Everything just works. The meatiness of the pork, the saltiness of the sauce, the acidity of the pickled cabbage, the heartiness of the caramelised onion, the spicy tang of the sweet mustard, and the warm doughy pastry. It is unmistakably, somehow, a hot dog!3
The malted pork cheek fritters are a revelation. Crispy on the outside, fluffy potato puff on the inside, with a gooey sweet and savoury pork filling in the centre. It’s like pulled pork, but even better. They remind me a little of Siew Pau - a Chinese crispy baked pastry stuffed with char siu pork that originates from Seremban, Malaysia.
Caramelised onions remain undefeated. You can’t go wrong with caramelised onions. So little effort for so much deliciousness, made even better with browned butter and a sprinkling of magic pork popcorn.

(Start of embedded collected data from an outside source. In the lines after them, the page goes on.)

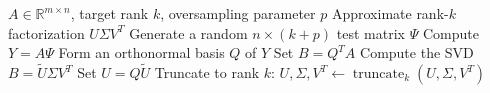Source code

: \begin{algorithm}[!htbp]
\caption{rSVD}
\label{alg:rsvd}
\begin{algorithmic}[1]
    \Require $A\in\mathbb R^{m\times n}$, target rank $k$, oversampling parameter $p$
    \Ensure Approximate rank-$k$ factorization $U\Sigma V^T$
    \State Generate a random $n\times(k+p)$ test matrix $\Psi$
    \State Compute $Y = A\Psi$
    \State Form an orthonormal basis $Q$ of $Y$
    \State Set $B = Q^TA$
    \State Compute the SVD $B = \tilde U\Sigma V^T$
    \State Set $U = Q\tilde U$
    \State Truncate to rank $k$: $U, \Sigma, V^T \leftarrow \operatorname{truncate}_k(U, \Sigma, V^T)$
\end{algorithmic}
\end{algorithm}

Honestly, the only ‘negative’ I could find was that the tenderloin was slightly overshadowed by how amazing everything else was. It’s a 10 out of 10, no question.
It’s going to be really tough to adapt and pare back this recipe, because there isn’t a single thing I want to change! Really looking forward to sharing the recipe later this week. Until then, happy cooking!
Petit Fours (aka the footnotes)
The footnote formatting still kinda annoys me, but I’ll give it a go anyway.
Amazingly, Larousse actually has an entry for hot dog, where it’s described as “a long split roll filled with a frankfurter sausage… and has become a national American food.” There is no recipe provided, which I think is Larousse’s polite way of saying it’s trash.
For those not in the know, Larousse Gastronomique is the definitive encyclopedia of French cuisine, first envisioned by the great French chef Prosper Montagné, and published by Éditions Larousse in 1938. The second edition was updated in 2001 by a gastronomic committee chaired by the legend himself, Joël Robuchon (RIP). It’s my most-used reference book, and a must-have (or great gift idea!) for any serious home cook. On the pricier side at £50, but it does go on sale from time to time - I picked up my copy for £20 at a TK Maxx several years ago (that’s TJ Maxx for my American readers).
However, it probably still won’t fool the marvel of AI technology and machine learning that is Jian Yang’s SeeFood app.